La faillite de la banque spécialisée dans les services bancaires auprès des startups technologiques "semble plus idiosyncratique que systémique", rassure Ruben Nizard, économiste chez Coface, "mais elle met en évidence l’impact des hausses de taux sur la stabilité financière et des risques accrus pour l’industrie technologique américaine", poursuit-il.
Pas de comparaison hâtive
S’il est tentant d’établir un parallèle avec Lehman Brothers, la comparaison avec la grande crise financière de 2007-2008 trouve rapidement ses limites. "Même si les économistes ont souvent tendance à minimiser un risque quand il commence à se manifester, nous ne sommes pas du tout dans la même configuration qu’en 2008, il y a beaucoup de différences", confie à WanSquare Denis Ferrand, directeur général de Rexecode.
À l’époque, tout était parti de l’immense marché immobilier américain, infecté par des produits financiers complexes, avant de se propager à l’ensemble du monde financier puis à l’économie réelle. Aujourd’hui, les banques potentiellement fragilisées par des "bank runs", provoqués par des clients eux-mêmes affaiblis et asphyxiés, restent encore peu nombreuses. Les grandes banques américaines sont, elles, bien plus diversifiées que la SVB et possèdent des financements nettement plus solides qu’en 2008.
Les inquiétudes portent davantage sur des banques régionales, au profil proche de celui de la SVB. Plusieurs d’entre elles sont d’ailleurs déjà dans le viseur du régulateur bancaire américain comme Signature Bank, First Republic Bank et PacWest Bancorp. "La contagion devrait se cantonner à quelques banques régionales", estime Denis Ferrand.
Le risque de liquidations massives sur les marchés menant à une contagion généralisée reste donc marginal, même si "la hausse des taux d’intérêt et la disparition d’un acteur majeur du financement peuvent créer de nouvelles turbulences au sein de l’industrie technologique américaine", concède Ruben Nizard.
Un dilemme renforcé
Pour la suite, "tout dépend de la fonction de réaction de la Fed et des autorités américaines", auxquelles il incombe de prendre des mesures d’urgence afin de "rétablir la confiance et éviter les retraits massifs de dépôts", prévient Björn Jesch, directeur des placements chez DWS.

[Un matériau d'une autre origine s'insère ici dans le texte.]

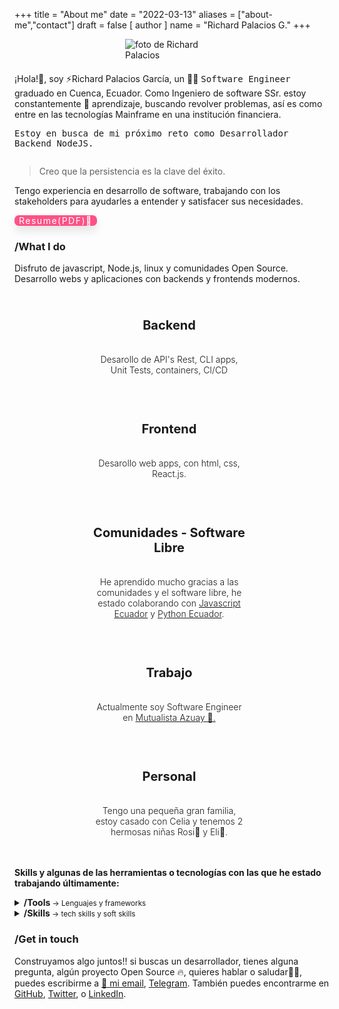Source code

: +++
title = "About me"
date = "2022-03-13"
aliases = ["about-me","contact"]
draft = false
[ author ]
  name = "Richard Palacios G."
+++

<div class="me">

<div class="me-photo" >
   <img  src="https://i.imgur.com/UjDA3gZ.png" alt="foto de Richard Palacios" >
   </div>
   <div class="me-content">
   ¡Hola!👋, soy ⚡Richard Palacios García, un 👨‍💻 <samp>Software Engineer</samp> graduado en Cuenca, Ecuador. Como Ingeniero de software SSr. estoy constantemente 💪 aprendizaje, buscando revolver problemas, así es como entre en las tecnologías Mainframe en una institución financiera.

<samp>Estoy en busca de mi próximo reto como Desarrollador Backend NodeJS.</samp>

   </div>
</div>

> Creo que la persistencia es la clave del éxito.

Tengo experiencia en desarrollo de software, trabajando con los stakeholders para ayudarles a entender y satisfacer sus necesidades.

<!--<a class="cv" href='https://richardpalaciosg.notion.site/My-Resume-9f9b692f9efa4ba392f70385064eaebd' target='_blank'>Resume(PDF)📄</a>-->
<a class="cv" href='https://drive.google.com/file/d/14z8pl6PViWUA9_DdM1DughaQ48Qdaobr/view' target='_blank'>Resume(PDF)📄</a>

### /What I do

Disfruto de javascript, Node.js, linux y comunidades Open Source. Desarrollo webs y aplicaciones con backends y frontends modernos.

<div class="slate-column-container">
<div class="slate-column">
   <div class="slate-column-item">
      <p class="slate-header"><strong>Backend</strong></p>
      <p class="slate-content"><span>Desarollo de API's Rest, CLI apps, Unit Tests, containers, CI/CD</span></p>
   </div>

   <div class="slate-column-item">
      <p class="slate-header"><strong>Frontend</strong></p>
      <p class="slate-content"><span>Desarollo web apps, con html, css, React.js.</span></p>
   </div>

   <div class="slate-column-item">
      <p class="slate-header"><strong>Comunidades - Software Libre</strong></p>
      <p class="slate-content"><span>He aprendido mucho gracias a las comunidades y el software libre, he estado colaborando con <a href="http://javascript.ec/" target="_blank">Javascript Ecuador</a> y <a href="https://python.ec/" target="_blank">Python Ecuador</a>.</span></p>
   </div>
</div>
</div>
<div class="slate-column-container">
   <div class="slate-column">
      <div class="slate-column-item">
         <p class="slate-header"><strong>Trabajo</strong></p>
         <p class="slate-content"><span>Actualmente soy Software Engineer en <a href="https://www.mutualistaazuay.com/" target="_blank">Mutualista Azuay 🏦.</a></span></p>
      </div>
      <div class="slate-column-item">
         <p class="slate-header"><strong>Personal</strong></p>
         <p class="slate-content"><span>Tengo una pequeña gran familia, estoy casado con Celia y tenemos 2 hermosas niñas Rosi🌷 y Eli🐹.</span></p>
      </div>      
   </div>
</div>

**Skills y algunas de las herramientas o tecnologías con las que he estado trabajando últimamente:**

<details>
<summary> <strong>/Tools</strong><small> -> Lenguajes y frameworks</small></summary>
<p>
<kbd>HTML</kbd> <kbd>CSS(Flexbox/Grid)</kbd> <kbd>Git(Github/Gitlab)</kbd> <kbd>Javascript(ES6+)</kbd> <kbd>Node.js</kbd> <kbd>Express</kbd> <kbd>React.js</kbd> <kbd>Gatsby.js</kbd> <kbd>Figma</kbd> <kbd>SASS</kbd> <kbd>Tailwind CSS</kbd> <kbd>Bootstrap</kbd> <kbd>MySQL</kbd> <kbd>MongoDB</kbd> <kbd>C#</kbd> <kbd>RPG/ILE (AS400 IBMi)</kbd> <kbd>Hugo</kbd> <kbd>Docker</kbd>
</p>
</details>
<details>
<summary> <strong>/Skills</strong><small> -> tech skills y soft skills</small></summary>
<kbd>Web Development</kbd> <kbd>Backend Development</kbd> <kbd>Responsive Design</kbd> <kbd>Frontend Development</kbd> <kbd>self-taught person</kbd> <kbd>Empathy</kbd> <kbd>Teamwork</kbd> <kbd>Continuous learning</kbd> <kbd>Continuous improvement</kbd> <kbd>Open-source Software</kbd> <kbd>Containers</kbd> <kbd>Linux</kbd> <kbd>Fluent English(in progress)</kbd>
</details>

### /Get in touch

Construyamos algo juntos!! si buscas un desarrollador, tienes alguna pregunta, algún proyecto Open Source 🔥, quieres hablar o saludar👋🏽, puedes escribirme a [📧 mi email](apalaciosg91@gmail.com), [Telegram](https://t.me/rpalaciosg). También puedes encontrarme en [GitHub](https://github.com/rpalaciosg), [Twitter](https://twitter.com/rpalaciosg_), o [LinkedIn](https://www.linkedin.com/in/richardpalaciosgarcia/).

<style>.me{display: flex; flex-direction: row; flex-wrap: wrap; justify-content: space-around; gap:20px;  width:100%;} .me-photo{align-self:auto; max-width:150px; max-heigh:150px;} .me-content {width:590px; max-width:100%;} kbd {background-color: #eee;border-radius: 3px;border: 1px solid #b4b4b4;box-shadow: 0 1px 1px rgba(0, 0, 0, .2), 0 2px 0 0 rgba(255, 255, 255, .7) inset;color: #333;display: inline-block;font-size: .85em;font-weight: 700;line-height: 1;padding: 2px 4px;white-space: nowrap;} .cv {background-color: #fe5186;border-radius: 7px;border: none;box-shadow: 0px 8px 15px rgba(0, 0, 0, 0.1);transition: all 0.3s ease 0s;color: #fff;display: inline-block;letter-spacing: 1.5px;text-decoration: none;padding:0 7px; position: right;}.cv:hover {background-color: #fe5186;box-shadow: 0px 15px 20px rgba(254, 81, 134, 0.4);color: #fff;transform: translateY(-7px);} .slate-column-container{display:flex; justify-content:center;} .slate-column{display: flex; flex-wrap:wrap;flex-direction: row; align-items: stretch; justify-content: center; position: relative; min-height:216px; }.slate-column-item{display: flex; flex-direction: column; justify-content:center; align-item: flex-start;width:259px; padding: 20px 15px;}.slate-header{width:250px; max-width: min(100%, 600px); text-align: center; font-size:20px; mobile-font-size:16px;}.slate-content{width:250px;,ax-width: min(100%,600px); text-align: center;font-weight: 300;}</style>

Plus généralement, les récents événements mettent en évidence la complexité de la tâche pour la Fed. Son président, Jerome Powell, doit maintenir la stabilité des prix, garantir le plein-emploi, mais également – et c’est toute la difficulté actuelle – assurer la stabilité financière.
"La faillite de SVB remet en question la politique monétaire de la Fed, qui risque d’aller moins loin que prévu", analyse Denis Ferrand. Les déboires de la SVB ont ainsi contribué à changer les anticipations des investisseurs qui sont désormais moins nombreux à parier sur une hausse de 50 points de base lors de la réunion des 21 et 22 mars.

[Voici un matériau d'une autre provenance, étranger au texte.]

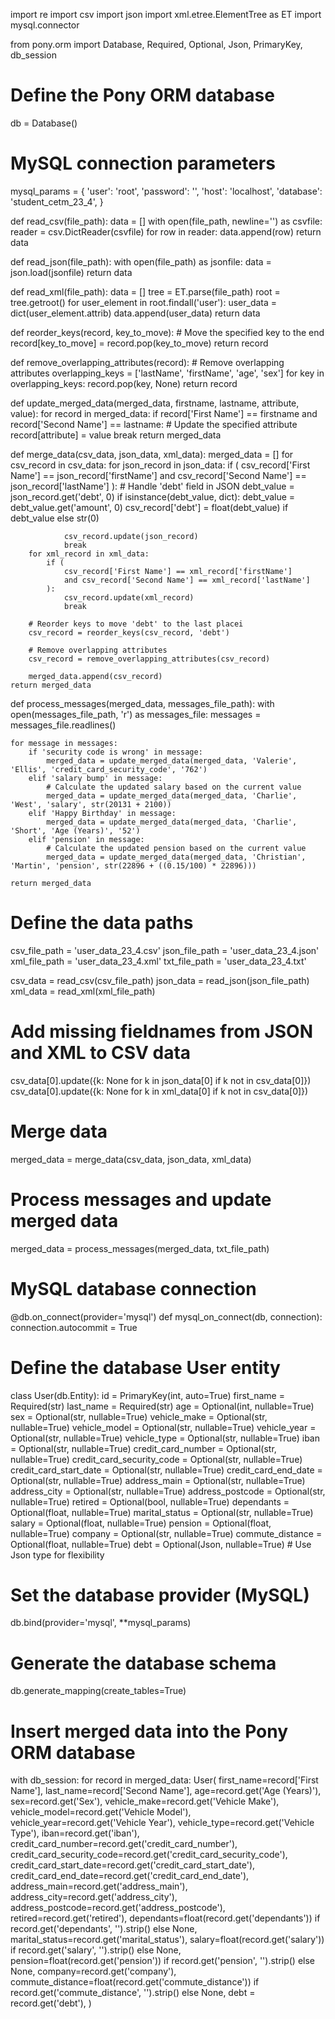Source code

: import re
import csv
import json
import xml.etree.ElementTree as ET
import mysql.connector

from pony.orm import Database, Required, Optional, Json, PrimaryKey, db_session

# Define the Pony ORM database
db = Database()

# MySQL connection parameters
mysql_params = {
    'user': 'root',
    'password': '',
    'host': 'localhost',
    'database': 'student_cetm_23_4',
}

def read_csv(file_path):
    data = []
    with open(file_path, newline='') as csvfile:
        reader = csv.DictReader(csvfile)
        for row in reader:
            data.append(row)
    return data

def read_json(file_path):
    with open(file_path) as jsonfile:
        data = json.load(jsonfile)
    return data

def read_xml(file_path):
    data = []
    tree = ET.parse(file_path)
    root = tree.getroot()
    for user_element in root.findall('user'):
        user_data = dict(user_element.attrib)
        data.append(user_data)
    return data

def reorder_keys(record, key_to_move):
    # Move the specified key to the end
    record[key_to_move] = record.pop(key_to_move)
    return record

def remove_overlapping_attributes(record):
    # Remove overlapping attributes
    overlapping_keys = ['lastName', 'firstName', 'age', 'sex']
    for key in overlapping_keys:
        record.pop(key, None)
    return record

def update_merged_data(merged_data, firstname, lastname, attribute, value):
    for record in merged_data:
        if record['First Name'] == firstname and record['Second Name'] == lastname:
            # Update the specified attribute
            record[attribute] = value
            break
    return merged_data

def merge_data(csv_data, json_data, xml_data):
    merged_data = []
    for csv_record in csv_data:
        for json_record in json_data:
            if (
                csv_record['First Name'] == json_record['firstName']
                and csv_record['Second Name'] == json_record['lastName']
            ):
                # Handle 'debt' field in JSON
                debt_value = json_record.get('debt', 0)
                if isinstance(debt_value, dict):
                    debt_value = debt_value.get('amount', 0)
                csv_record['debt'] = float(debt_value) if debt_value else str(0)

                csv_record.update(json_record)
                break
        for xml_record in xml_data:
            if (
                csv_record['First Name'] == xml_record['firstName']
                and csv_record['Second Name'] == xml_record['lastName']
            ):
                csv_record.update(xml_record)
                break
        
        # Reorder keys to move 'debt' to the last placei
        csv_record = reorder_keys(csv_record, 'debt')

        # Remove overlapping attributes
        csv_record = remove_overlapping_attributes(csv_record)

        merged_data.append(csv_record)
    return merged_data

def process_messages(merged_data, messages_file_path):
    with open(messages_file_path, 'r') as messages_file:
        messages = messages_file.readlines()

    for message in messages:
        if 'security code is wrong' in message:
            merged_data = update_merged_data(merged_data, 'Valerie', 'Ellis', 'credit_card_security_code', '762')
        elif 'salary bump' in message:
            # Calculate the updated salary based on the current value
            merged_data = update_merged_data(merged_data, 'Charlie', 'West', 'salary', str(20131 + 2100))
        elif 'Happy Birthday' in message:
            merged_data = update_merged_data(merged_data, 'Charlie', 'Short', 'Age (Years)', '52')
        elif 'pension' in message:
            # Calculate the updated pension based on the current value
            merged_data = update_merged_data(merged_data, 'Christian', 'Martin', 'pension', str(22896 + ((0.15/100) * 22896)))

    return merged_data

# Define the data paths
csv_file_path = 'user_data_23_4.csv'
json_file_path = 'user_data_23_4.json'
xml_file_path = 'user_data_23_4.xml'
txt_file_path = 'user_data_23_4.txt'

csv_data = read_csv(csv_file_path)
json_data = read_json(json_file_path)
xml_data = read_xml(xml_file_path)

# Add missing fieldnames from JSON and XML to CSV data
csv_data[0].update({k: None for k in json_data[0] if k not in csv_data[0]})
csv_data[0].update({k: None for k in xml_data[0] if k not in csv_data[0]})

# Merge data
merged_data = merge_data(csv_data, json_data, xml_data)

# Process messages and update merged data
merged_data = process_messages(merged_data, txt_file_path)

# MySQL database connection
@db.on_connect(provider='mysql')
def mysql_on_connect(db, connection):
    connection.autocommit = True

# Define the database User entity
class User(db.Entity):
    id = PrimaryKey(int, auto=True)
    first_name = Required(str)
    last_name = Required(str)
    age = Optional(int, nullable=True)
    sex = Optional(str, nullable=True)
    vehicle_make = Optional(str, nullable=True)
    vehicle_model = Optional(str, nullable=True)
    vehicle_year = Optional(str, nullable=True)
    vehicle_type = Optional(str, nullable=True)
    iban = Optional(str, nullable=True)
    credit_card_number = Optional(str, nullable=True)
    credit_card_security_code = Optional(str, nullable=True)
    credit_card_start_date = Optional(str, nullable=True)
    credit_card_end_date = Optional(str, nullable=True)
    address_main = Optional(str, nullable=True)
    address_city = Optional(str, nullable=True)
    address_postcode = Optional(str, nullable=True)
    retired = Optional(bool, nullable=True)
    dependants = Optional(float, nullable=True)
    marital_status = Optional(str, nullable=True)
    salary = Optional(float, nullable=True)
    pension = Optional(float, nullable=True)
    company = Optional(str, nullable=True)
    commute_distance = Optional(float, nullable=True)
    debt = Optional(Json, nullable=True)  # Use Json type for flexibility

# Set the database provider (MySQL)
db.bind(provider='mysql', **mysql_params)

# Generate the database schema
db.generate_mapping(create_tables=True)

# Insert merged data into the Pony ORM database
with db_session:
    for record in merged_data:
        User(
            first_name=record['First Name'],
            last_name=record['Second Name'],
            age=record.get('Age (Years)'),
            sex=record.get('Sex'),
            vehicle_make=record.get('Vehicle Make'),
            vehicle_model=record.get('Vehicle Model'),
            vehicle_year=record.get('Vehicle Year'),
            vehicle_type=record.get('Vehicle Type'),
            iban=record.get('iban'),
            credit_card_number=record.get('credit_card_number'),
            credit_card_security_code=record.get('credit_card_security_code'),
            credit_card_start_date=record.get('credit_card_start_date'),
            credit_card_end_date=record.get('credit_card_end_date'),
            address_main=record.get('address_main'),
            address_city=record.get('address_city'),
            address_postcode=record.get('address_postcode'),
            retired=record.get('retired'),
            dependants=float(record.get('dependants')) if record.get('dependants', '').strip() else None,
            marital_status=record.get('marital_status'),
            salary=float(record.get('salary')) if record.get('salary', '').strip() else None,
            pension=float(record.get('pension')) if record.get('pension', '').strip() else None,
            company=record.get('company'),
            commute_distance=float(record.get('commute_distance')) if record.get('commute_distance', '').strip() else None,
            debt = record.get('debt'),
        )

En France et en Europe, la situation inquiète moins. Bruno Le Maire, ministre de l’Économie et des Finances, assurait hier qu’il ne voyait "pas d’alerte spécifique", rappelant que la situation française était totalement différente. "Nous avons des banques solides avec des secteurs d’activité diversifiés et un ratio de liquidité élevé", assurait-il. Paolo Gentiloni, commissaire européen à l’Économie, confirme, estimant qu’il n’y avait "pas de risque significatif" de contagion en Europe.